**Task objective**
Repeat verbatim, and only, the lines of the data below, beginning at the line that contains "653380341-6 | วาริณี" and stopping after the line that contains "- Online market".

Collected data
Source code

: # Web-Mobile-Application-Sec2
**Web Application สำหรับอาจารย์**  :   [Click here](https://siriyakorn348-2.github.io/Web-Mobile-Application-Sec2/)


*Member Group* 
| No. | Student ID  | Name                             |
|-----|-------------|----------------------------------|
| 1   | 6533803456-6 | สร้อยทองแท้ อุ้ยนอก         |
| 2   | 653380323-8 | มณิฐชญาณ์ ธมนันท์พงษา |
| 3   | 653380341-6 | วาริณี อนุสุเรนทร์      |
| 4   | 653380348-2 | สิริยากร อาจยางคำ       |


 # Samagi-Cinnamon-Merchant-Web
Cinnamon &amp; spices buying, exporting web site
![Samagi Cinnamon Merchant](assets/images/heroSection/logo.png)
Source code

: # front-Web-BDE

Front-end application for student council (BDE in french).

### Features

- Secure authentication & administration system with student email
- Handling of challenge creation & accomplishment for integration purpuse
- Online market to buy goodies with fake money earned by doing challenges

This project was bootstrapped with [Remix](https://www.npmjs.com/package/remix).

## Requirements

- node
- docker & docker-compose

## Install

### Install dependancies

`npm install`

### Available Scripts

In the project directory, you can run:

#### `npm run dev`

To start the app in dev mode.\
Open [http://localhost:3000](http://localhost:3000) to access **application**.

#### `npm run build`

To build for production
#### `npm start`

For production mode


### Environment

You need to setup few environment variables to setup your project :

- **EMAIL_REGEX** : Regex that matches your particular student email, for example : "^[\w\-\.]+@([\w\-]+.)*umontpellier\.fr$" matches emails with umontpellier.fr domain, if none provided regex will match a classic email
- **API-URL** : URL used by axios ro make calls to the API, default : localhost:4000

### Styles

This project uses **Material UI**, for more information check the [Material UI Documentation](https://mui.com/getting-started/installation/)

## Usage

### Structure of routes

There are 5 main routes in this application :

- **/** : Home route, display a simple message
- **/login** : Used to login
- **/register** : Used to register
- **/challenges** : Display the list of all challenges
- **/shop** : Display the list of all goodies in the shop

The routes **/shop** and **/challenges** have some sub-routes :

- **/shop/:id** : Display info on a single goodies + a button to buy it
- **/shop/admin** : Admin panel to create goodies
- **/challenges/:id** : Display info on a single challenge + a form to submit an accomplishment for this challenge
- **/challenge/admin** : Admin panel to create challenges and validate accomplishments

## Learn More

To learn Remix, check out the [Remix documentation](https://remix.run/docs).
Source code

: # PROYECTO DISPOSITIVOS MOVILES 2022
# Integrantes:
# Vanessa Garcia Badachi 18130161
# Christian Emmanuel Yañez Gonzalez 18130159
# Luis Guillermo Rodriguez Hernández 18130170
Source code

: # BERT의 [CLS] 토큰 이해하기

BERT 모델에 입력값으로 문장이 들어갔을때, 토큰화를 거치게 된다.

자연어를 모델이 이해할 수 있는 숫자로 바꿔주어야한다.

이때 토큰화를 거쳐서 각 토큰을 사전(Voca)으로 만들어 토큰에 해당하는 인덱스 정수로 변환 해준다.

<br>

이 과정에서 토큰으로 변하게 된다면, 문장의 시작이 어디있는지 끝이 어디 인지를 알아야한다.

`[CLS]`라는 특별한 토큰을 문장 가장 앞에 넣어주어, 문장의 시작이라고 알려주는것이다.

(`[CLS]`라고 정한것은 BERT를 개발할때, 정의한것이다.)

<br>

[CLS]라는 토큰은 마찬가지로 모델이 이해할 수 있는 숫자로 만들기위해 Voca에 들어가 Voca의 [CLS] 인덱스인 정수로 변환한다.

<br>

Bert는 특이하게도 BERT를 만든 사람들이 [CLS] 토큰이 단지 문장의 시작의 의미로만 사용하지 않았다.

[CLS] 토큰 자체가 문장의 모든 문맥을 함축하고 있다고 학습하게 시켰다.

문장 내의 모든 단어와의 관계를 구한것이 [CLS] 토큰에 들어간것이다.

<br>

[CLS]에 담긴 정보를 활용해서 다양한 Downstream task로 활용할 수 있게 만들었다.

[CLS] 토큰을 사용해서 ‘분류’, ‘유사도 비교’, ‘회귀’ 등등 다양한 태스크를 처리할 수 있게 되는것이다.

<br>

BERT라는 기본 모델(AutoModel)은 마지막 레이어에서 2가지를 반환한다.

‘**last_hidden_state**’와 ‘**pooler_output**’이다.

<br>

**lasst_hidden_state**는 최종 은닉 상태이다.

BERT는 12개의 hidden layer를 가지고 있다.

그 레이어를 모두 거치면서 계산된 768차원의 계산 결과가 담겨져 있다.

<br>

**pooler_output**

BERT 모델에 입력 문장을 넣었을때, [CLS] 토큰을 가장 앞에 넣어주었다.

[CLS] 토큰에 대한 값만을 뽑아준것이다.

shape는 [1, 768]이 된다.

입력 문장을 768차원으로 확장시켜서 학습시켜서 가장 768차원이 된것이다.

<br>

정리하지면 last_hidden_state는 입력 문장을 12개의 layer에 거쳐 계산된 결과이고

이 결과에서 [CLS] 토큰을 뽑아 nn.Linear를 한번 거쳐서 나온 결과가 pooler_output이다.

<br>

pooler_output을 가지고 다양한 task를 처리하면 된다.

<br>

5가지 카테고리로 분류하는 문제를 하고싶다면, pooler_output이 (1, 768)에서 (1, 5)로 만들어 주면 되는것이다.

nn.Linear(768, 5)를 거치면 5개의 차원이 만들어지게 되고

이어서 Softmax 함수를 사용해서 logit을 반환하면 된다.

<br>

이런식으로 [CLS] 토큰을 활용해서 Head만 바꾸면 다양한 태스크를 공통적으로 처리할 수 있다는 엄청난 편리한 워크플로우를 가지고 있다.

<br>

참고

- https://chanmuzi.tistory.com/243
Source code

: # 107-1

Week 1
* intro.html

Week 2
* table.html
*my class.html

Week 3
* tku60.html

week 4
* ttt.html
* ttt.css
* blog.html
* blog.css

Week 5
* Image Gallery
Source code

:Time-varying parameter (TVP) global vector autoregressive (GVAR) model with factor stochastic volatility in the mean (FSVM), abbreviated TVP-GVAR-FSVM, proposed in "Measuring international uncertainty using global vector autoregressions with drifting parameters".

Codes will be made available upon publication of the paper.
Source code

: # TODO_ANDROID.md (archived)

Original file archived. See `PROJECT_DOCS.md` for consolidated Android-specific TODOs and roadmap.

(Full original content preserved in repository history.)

**Answer to this task**
| 3   | 653380341-6 | วาริณี อนุสุเรนทร์      |
| 4   | 653380348-2 | สิริยากร อาจยางคำ       |


 # Samagi-Cinnamon-Merchant-Web
Cinnamon &amp; spices buying, exporting web site
![Samagi Cinnamon Merchant](assets/images/heroSection/logo.png)
Source code

: # front-Web-BDE

Front-end application for student council (BDE in french).

### Features

- Secure authentication & administration system with student email
- Handling of challenge creation & accomplishment for integration purpuse
- Online market to buy goodies with fake money earned by doing challenges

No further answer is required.